Task prompt: In the copy, keep every record exact and leave out all images.

Dataset extract:

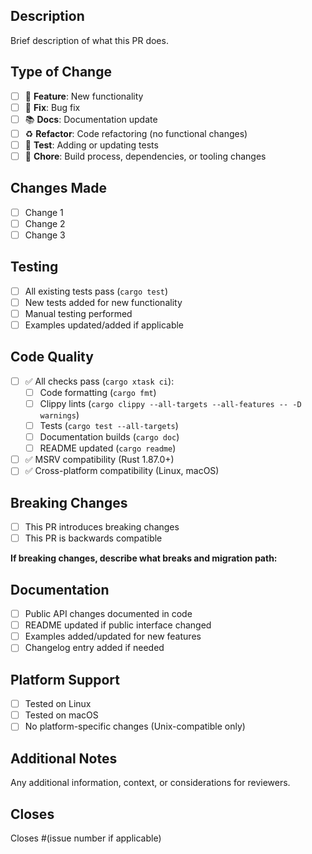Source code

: ## Description

Brief description of what this PR does.

## Type of Change

- [ ] 🚀 **Feature**: New functionality
- [ ] 🐛 **Fix**: Bug fix
- [ ] 📚 **Docs**: Documentation update
- [ ] ♻️ **Refactor**: Code refactoring (no functional changes)
- [ ] 🧪 **Test**: Adding or updating tests
- [ ] 🔧 **Chore**: Build process, dependencies, or tooling changes

## Changes Made

- [ ] Change 1
- [ ] Change 2  
- [ ] Change 3

## Testing

- [ ] All existing tests pass (`cargo test`)
- [ ] New tests added for new functionality
- [ ] Manual testing performed
- [ ] Examples updated/added if applicable

## Code Quality

- [ ] ✅ All checks pass (`cargo xtask ci`):
  - [ ] Code formatting (`cargo fmt`)
  - [ ] Clippy lints (`cargo clippy --all-targets --all-features -- -D warnings`)
  - [ ] Tests (`cargo test --all-targets`)
  - [ ] Documentation builds (`cargo doc`)
  - [ ] README updated (`cargo readme`)
- [ ] ✅ MSRV compatibility (Rust 1.87.0+)
- [ ] ✅ Cross-platform compatibility (Linux, macOS)

## Breaking Changes

- [ ] This PR introduces breaking changes
- [ ] This PR is backwards compatible

**If breaking changes, describe what breaks and migration path:**

## Documentation

- [ ] Public API changes documented in code
- [ ] README updated if public interface changed
- [ ] Examples added/updated for new features
- [ ] Changelog entry added if needed

## Platform Support

- [ ] Tested on Linux
- [ ] Tested on macOS
- [ ] No platform-specific changes (Unix-compatible only)

## Additional Notes

Any additional information, context, or considerations for reviewers.

## Closes

Closes #(issue number if applicable)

Output below:
Source code

: ## Description

Brief description of what this PR does.

## Type of Change

- [ ] 🚀 **Feature**: New functionality
- [ ] 🐛 **Fix**: Bug fix
- [ ] 📚 **Docs**: Documentation update
- [ ] ♻️ **Refactor**: Code refactoring (no functional changes)
- [ ] 🧪 **Test**: Adding or updating tests
- [ ] 🔧 **Chore**: Build process, dependencies, or tooling changes

## Changes Made

- [ ] Change 1
- [ ] Change 2  
- [ ] Change 3

## Testing

- [ ] All existing tests pass (`cargo test`)
- [ ] New tests added for new functionality
- [ ] Manual testing performed
- [ ] Examples updated/added if applicable

## Code Quality

- [ ] ✅ All checks pass (`cargo xtask ci`):
  - [ ] Code formatting (`cargo fmt`)
  - [ ] Clippy lints (`cargo clippy --all-targets --all-features -- -D warnings`)
  - [ ] Tests (`cargo test --all-targets`)
  - [ ] Documentation builds (`cargo doc`)
  - [ ] README updated (`cargo readme`)
- [ ] ✅ MSRV compatibility (Rust 1.87.0+)
- [ ] ✅ Cross-platform compatibility (Linux, macOS)

## Breaking Changes

- [ ] This PR introduces breaking changes
- [ ] This PR is backwards compatible

**If breaking changes, describe what breaks and migration path:**

## Documentation

- [ ] Public API changes documented in code
- [ ] README updated if public interface changed
- [ ] Examples added/updated for new features
- [ ] Changelog entry added if needed

## Platform Support

- [ ] Tested on Linux
- [ ] Tested on macOS
- [ ] No platform-specific changes (Unix-compatible only)

## Additional Notes

Any additional information, context, or considerations for reviewers.

## Closes

Closes #(issue number if applicable)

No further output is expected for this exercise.